The disputed domain name incorporates the Complainant’s trademark LINDT in its entity, and adds a descriptive term “-outlet”. Such addition does not prevent a finding of confusing similarity between the disputed domain name and the Complainant’s LINDT trademark (WIPO Overview 3.1, section 1.8).
- The Respondent has no rights or legitimate interests in respect of the disputed domain name
The Complainant must make a prima facie case that the Respondent lacks rights or legitimate interests in the disputed domain name, which the Respondent may rebut (e.g., Croatia Airlines d.d. v. Modern Empire Internet Ltd., WIPO Case No. D2003-0455; also WIPO Overview 3.1, section 2.1).
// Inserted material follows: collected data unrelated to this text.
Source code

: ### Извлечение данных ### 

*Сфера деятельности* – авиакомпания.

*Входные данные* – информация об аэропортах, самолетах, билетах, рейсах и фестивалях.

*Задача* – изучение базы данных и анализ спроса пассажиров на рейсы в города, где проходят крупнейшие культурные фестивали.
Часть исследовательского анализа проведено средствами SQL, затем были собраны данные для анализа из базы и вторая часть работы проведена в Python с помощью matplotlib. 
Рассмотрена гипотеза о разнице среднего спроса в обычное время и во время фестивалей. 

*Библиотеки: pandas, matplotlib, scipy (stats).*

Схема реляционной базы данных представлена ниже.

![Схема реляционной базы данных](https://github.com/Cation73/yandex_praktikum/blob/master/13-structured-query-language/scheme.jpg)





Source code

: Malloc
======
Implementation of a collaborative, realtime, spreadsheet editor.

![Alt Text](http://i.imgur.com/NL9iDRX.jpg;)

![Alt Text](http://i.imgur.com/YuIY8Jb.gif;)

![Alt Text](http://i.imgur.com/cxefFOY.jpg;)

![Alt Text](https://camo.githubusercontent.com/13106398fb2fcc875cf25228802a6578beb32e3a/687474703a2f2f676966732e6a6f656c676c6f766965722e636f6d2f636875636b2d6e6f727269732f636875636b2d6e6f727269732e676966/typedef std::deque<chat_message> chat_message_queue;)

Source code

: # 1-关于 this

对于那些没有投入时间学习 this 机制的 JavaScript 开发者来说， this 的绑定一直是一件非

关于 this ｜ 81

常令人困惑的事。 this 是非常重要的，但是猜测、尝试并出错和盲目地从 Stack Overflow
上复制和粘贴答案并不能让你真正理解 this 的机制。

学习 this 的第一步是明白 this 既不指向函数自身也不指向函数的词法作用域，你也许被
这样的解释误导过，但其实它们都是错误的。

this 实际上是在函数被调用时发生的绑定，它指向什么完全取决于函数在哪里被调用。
The Panel takes note of the various allegations of the Complaint and, in particular, that the Respondent was not licensed or authorized to use the Complainant’s LINDT trademark in connection with the registration and use of a domain name, and that the Respondent is neither commonly known by nor has trademark rights in the dispute domain name or by the term “lindt-outlet”. The Complainant further alleged that the disputed domain name, before it became inactive, resolved to a website that created the misleading impression of being connected with, authorized by, or endorsed by the Complainant as it displayed the Complainant’s LINDT trademark, used images of the Complainant’s products, and encouraged purchases, requested personal data from Internet users during the checkout process and account creation. The Panel considers it likely that the activities conducted by the Respondent with the disputed domain name are intended to give website visitors the impression that they are visiting an official website of the Complainant, an impression that is not dispelled by the presence of a disclaimer on the website and/or other measures to eliminate confusion about the origin of the website, while the request for personal data is indicative of phishing activities. The Respondent has not presented any arguments to explain its conduct. Impersonating the Complainant's official website and engaging in phishing activities can never constitute a bona fide offering of goods or services, nor a legitimate non-commercial or fair use of the disputed domain name. The Panel therefore agrees with the panel in case CAC-UDRP-108094, which decided in a similar case that this conduct fails the Oki Data test “as impersonation and phishing-type activity, can never confer rights or legitimate interests under established UDRP precedent.”
The Panel is satisfied that the Complaint succeeded in making a prima facie case that the Respondent has no rights or legitimate interests in respect of the disputed domain name.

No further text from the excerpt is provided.